▸ **Task description**
Leaving out the images, please output every entry exactly as it appears.

START Provided records

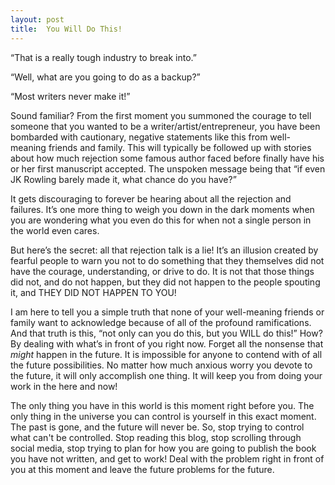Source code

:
 ```yaml
---
layout: post
title:  You Will Do This!
---
```

“That is a really tough industry to break into.” 

“Well, what are you going to do as a backup?” 

“Most writers never make it!”

Sound familiar? From the first moment you summoned the courage to tell someone that you wanted to be a writer/artist/entrepreneur, you have been bombarded with cautionary, negative statements like this from well-meaning friends and family. This will typically be followed up with stories about how much rejection some famous author faced before finally have his or her first manuscript accepted. The unspoken message being that “if even JK Rowling barely made it, what chance do you have?”
<!--more-->

It gets discouraging to forever be hearing about all the rejection and failures. It’s one more thing to weigh you down in the dark moments when you are wondering what you even do this for when not a single person in the world even cares.

But here’s the secret: all that rejection talk is a lie! It’s an illusion created by fearful people to warn you not to do something that they themselves did not have the courage, understanding, or drive to do. It is not that those things did not, and do not happen, but they did not happen to the people spouting it, and THEY DID NOT HAPPEN TO YOU!

I am here to tell you a simple truth that none of your well-meaning friends or family want to acknowledge because of all of the profound ramifications. And that truth is this, “not only can you do this, but you WILL do this!” How? By dealing with what’s in front of you right now. Forget all the nonsense that _might_ happen in the future. It is impossible for anyone to contend with of all the future possibilities. No matter how much anxious worry you devote to the future, it will only accomplish one thing. It will keep you from doing your work in the here and now!

The only thing you have in this world is this moment right before you. The only thing in the universe you can control is yourself in this exact moment. The past is gone, and the future will never be. So, stop trying to control what can't be controlled. Stop reading this blog, stop scrolling through social media, stop trying to plan for how you are going to publish the book you have not written, and get to work! Deal with the problem right in front of you at this moment and leave the future problems for the future.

END Provided records

▸ **Answer to the exercise**
Source code

:
 ```yaml
---
layout: post
title:  You Will Do This!
---
```

“That is a really tough industry to break into.” 

“Well, what are you going to do as a backup?” 

“Most writers never make it!”

Sound familiar? From the first moment you summoned the courage to tell someone that you wanted to be a writer/artist/entrepreneur, you have been bombarded with cautionary, negative statements like this from well-meaning friends and family. This will typically be followed up with stories about how much rejection some famous author faced before finally have his or her first manuscript accepted. The unspoken message being that “if even JK Rowling barely made it, what chance do you have?”
<!--more-->

It gets discouraging to forever be hearing about all the rejection and failures. It’s one more thing to weigh you down in the dark moments when you are wondering what you even do this for when not a single person in the world even cares.

But here’s the secret: all that rejection talk is a lie! It’s an illusion created by fearful people to warn you not to do something that they themselves did not have the courage, understanding, or drive to do. It is not that those things did not, and do not happen, but they did not happen to the people spouting it, and THEY DID NOT HAPPEN TO YOU!

I am here to tell you a simple truth that none of your well-meaning friends or family want to acknowledge because of all of the profound ramifications. And that truth is this, “not only can you do this, but you WILL do this!” How? By dealing with what’s in front of you right now. Forget all the nonsense that _might_ happen in the future. It is impossible for anyone to contend with of all the future possibilities. No matter how much anxious worry you devote to the future, it will only accomplish one thing. It will keep you from doing your work in the here and now!

The only thing you have in this world is this moment right before you. The only thing in the universe you can control is yourself in this exact moment. The past is gone, and the future will never be. So, stop trying to control what can't be controlled. Stop reading this blog, stop scrolling through social media, stop trying to plan for how you are going to publish the book you have not written, and get to work! Deal with the problem right in front of you at this moment and leave the future problems for the future.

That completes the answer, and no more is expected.